Lesson 25: If you structure the incentives right, people will pursue their personal motivations to the benefit of the overall firm.
Lesson 26: Loading more costs into your inventory can affect any future writedowns, which affects expenses shown in a given year.
Lesson 27: Depreciation schedule changes are often triggered to improve financial statement appearances, but there may be latent economic justifications for doing so.
Lesson 28: Productivity, flexibility, quality: pick two (in some operational situations).
Lesson 29: A single decision upfront may make it impossible to succeed, no matter how sound your decision-making downstream.

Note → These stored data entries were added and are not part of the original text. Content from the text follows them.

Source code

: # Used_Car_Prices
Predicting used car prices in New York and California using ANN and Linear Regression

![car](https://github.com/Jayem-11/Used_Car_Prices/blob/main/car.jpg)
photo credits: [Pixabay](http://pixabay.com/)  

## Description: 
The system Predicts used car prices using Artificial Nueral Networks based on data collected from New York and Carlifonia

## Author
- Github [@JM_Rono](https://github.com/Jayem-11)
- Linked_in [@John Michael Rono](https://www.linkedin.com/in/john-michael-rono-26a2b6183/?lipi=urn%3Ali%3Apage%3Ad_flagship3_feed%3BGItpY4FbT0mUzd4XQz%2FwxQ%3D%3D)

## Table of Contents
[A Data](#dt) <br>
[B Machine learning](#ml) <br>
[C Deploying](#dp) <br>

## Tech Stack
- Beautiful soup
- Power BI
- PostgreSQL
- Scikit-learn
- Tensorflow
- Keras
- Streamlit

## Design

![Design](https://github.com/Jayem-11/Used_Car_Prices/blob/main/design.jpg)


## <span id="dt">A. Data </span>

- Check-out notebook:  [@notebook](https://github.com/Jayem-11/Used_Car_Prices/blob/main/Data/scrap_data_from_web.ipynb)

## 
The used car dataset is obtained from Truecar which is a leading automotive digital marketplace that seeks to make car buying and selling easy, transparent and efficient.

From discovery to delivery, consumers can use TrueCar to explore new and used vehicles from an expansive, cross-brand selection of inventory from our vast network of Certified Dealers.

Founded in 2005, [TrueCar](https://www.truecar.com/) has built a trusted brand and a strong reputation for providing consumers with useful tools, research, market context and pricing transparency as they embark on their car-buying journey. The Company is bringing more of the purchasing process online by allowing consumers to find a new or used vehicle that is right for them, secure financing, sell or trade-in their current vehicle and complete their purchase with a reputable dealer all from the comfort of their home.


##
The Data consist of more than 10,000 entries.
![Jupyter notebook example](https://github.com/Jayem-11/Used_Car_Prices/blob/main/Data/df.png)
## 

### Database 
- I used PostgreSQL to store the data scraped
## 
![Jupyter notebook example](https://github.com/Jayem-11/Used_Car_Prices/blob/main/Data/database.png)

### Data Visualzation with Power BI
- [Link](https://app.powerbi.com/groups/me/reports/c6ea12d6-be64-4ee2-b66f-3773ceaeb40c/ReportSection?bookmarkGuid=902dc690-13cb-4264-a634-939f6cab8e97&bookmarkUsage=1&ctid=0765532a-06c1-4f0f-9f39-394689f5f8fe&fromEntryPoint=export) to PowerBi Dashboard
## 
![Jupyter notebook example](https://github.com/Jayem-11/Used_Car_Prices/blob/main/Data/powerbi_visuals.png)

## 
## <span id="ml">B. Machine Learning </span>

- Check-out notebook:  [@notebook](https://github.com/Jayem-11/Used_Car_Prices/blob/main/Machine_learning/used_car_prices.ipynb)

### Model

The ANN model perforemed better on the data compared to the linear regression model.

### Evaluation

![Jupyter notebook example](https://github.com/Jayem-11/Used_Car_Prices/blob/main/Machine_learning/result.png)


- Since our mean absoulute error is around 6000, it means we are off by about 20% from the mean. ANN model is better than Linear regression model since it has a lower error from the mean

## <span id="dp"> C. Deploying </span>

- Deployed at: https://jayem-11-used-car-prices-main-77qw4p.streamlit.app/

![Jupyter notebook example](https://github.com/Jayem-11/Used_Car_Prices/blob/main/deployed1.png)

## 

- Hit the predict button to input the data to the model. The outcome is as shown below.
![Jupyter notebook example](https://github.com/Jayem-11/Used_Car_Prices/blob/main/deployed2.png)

Wednesday, September 19, 2007

Masters class

Last night our learning team had dinner with a new professor who will be teaching first year students in the second semester. He came from the banking world and joined academia relatively late, so he's not from a typical background. HBS uses practitioners, often very senior people from the business world, to teach a few of the entry-level classes. To get this kind of interaction (and these are case discussions, not lectures, so there is real back-and-forth on a daily basis) with them during their normal working lives would have been pretty unusual, but it's interesting that they choose to teach when they could truly be doing anything they wanted, or nothing at all.

Monday, September 17, 2007

Another batch

Lesson 17: The buyer isn't always the one with the money.
Lesson 18: Sometime there's a tradeoff between having high machine utilization and maintaining low work-in-process inventories.
Lesson 19: It's fine to let your accounts receivable terms get extended, as long as your accounts payable are stretched out longer.
Lesson 20: A new product solution can retroactively redefine something that was acceptable as a problem.
Lesson 21: Strong growth rates can cause bankruptcy, even in profitable businesses with continuously positive net income.
Lesson 22: Watch deferred income carefully, because companies can use it to mask a lot of things or obscure their current profitability.
Lesson 23: Brand value may not be tied to any measurable product attribute, but they can still make people very price insensitive.
Lesson 24: Pooling can shorten throughput times but makes information flow messier.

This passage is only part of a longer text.